In the field of Binary Code Similarity Detection (BCSD), when dealing with functions in binary form, the conventional approach is to identify a set of functions that are most similar to the target function. These similar functions often originate from the same source code but may differ due to variations in compilation settings. Such analysis is crucial for applications in the security domain, involving vulnerability discovery, malware identification, and more. Function inlining, an optimization technique employed by compilers, embeds the code of called functions directly into the calling function. Due to different compilation options (such as O1 and O3) leading to varying levels of function inlining, this results in significant discrepancies between binary functions derived from the same source code under different compilation settings, posing challenges to the accuracy of state-of-the-art (SOTA) learning-based binary code similarity detection (LB-BCSD) methods.

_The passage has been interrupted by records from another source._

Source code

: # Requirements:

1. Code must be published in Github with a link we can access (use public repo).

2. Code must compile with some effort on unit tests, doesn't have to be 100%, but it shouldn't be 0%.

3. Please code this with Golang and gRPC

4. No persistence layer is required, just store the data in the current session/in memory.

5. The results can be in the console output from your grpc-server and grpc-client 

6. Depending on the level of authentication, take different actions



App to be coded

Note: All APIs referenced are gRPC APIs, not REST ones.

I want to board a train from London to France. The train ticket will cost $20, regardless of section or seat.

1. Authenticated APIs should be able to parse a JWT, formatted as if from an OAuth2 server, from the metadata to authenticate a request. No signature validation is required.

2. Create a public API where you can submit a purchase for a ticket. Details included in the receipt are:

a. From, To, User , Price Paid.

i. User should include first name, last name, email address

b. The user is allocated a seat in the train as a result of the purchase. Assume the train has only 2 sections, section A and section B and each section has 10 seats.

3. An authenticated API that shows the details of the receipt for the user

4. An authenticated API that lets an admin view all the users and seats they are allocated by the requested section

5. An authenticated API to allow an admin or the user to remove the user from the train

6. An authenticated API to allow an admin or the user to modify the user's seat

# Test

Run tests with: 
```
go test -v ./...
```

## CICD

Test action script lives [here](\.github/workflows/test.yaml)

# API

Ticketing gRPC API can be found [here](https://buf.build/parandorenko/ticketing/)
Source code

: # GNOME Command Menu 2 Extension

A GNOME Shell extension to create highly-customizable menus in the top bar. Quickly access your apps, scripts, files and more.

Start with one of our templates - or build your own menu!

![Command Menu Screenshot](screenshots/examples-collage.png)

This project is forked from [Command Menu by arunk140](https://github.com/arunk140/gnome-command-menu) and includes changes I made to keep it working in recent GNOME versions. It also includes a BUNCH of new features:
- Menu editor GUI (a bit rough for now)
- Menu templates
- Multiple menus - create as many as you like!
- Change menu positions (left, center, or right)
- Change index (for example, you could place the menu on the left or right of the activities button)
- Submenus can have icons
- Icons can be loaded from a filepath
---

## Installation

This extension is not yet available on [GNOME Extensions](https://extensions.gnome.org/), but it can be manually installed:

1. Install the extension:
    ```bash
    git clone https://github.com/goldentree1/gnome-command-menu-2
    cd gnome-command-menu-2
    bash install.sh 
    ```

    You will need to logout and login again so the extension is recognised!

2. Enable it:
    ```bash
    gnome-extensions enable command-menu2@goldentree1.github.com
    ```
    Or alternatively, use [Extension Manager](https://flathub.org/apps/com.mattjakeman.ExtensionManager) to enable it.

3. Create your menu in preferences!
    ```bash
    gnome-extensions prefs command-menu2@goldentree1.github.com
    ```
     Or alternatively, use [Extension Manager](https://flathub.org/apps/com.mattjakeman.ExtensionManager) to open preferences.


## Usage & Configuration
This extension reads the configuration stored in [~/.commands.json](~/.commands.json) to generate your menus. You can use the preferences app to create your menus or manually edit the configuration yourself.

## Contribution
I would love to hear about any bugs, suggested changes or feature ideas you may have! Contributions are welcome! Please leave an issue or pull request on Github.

In contrast to function inlining, code extraction technology can identify and separate duplicate code within a program, replacing it with corresponding function calls. To overcome the impact of function inlining, this paper introduces a novel approach, CodeExtract. This method initially utilizes code extraction techniques to transform code introduced by function inlining back into function calls. Subsequently, it actively inlines functions that cannot undergo code extraction, effectively eliminating the differences introduced by function inlining. Experimental validation shows that CodeExtract enhances the performance of LB-BCSD models by 20% in addressing the challenges posed by function inlining.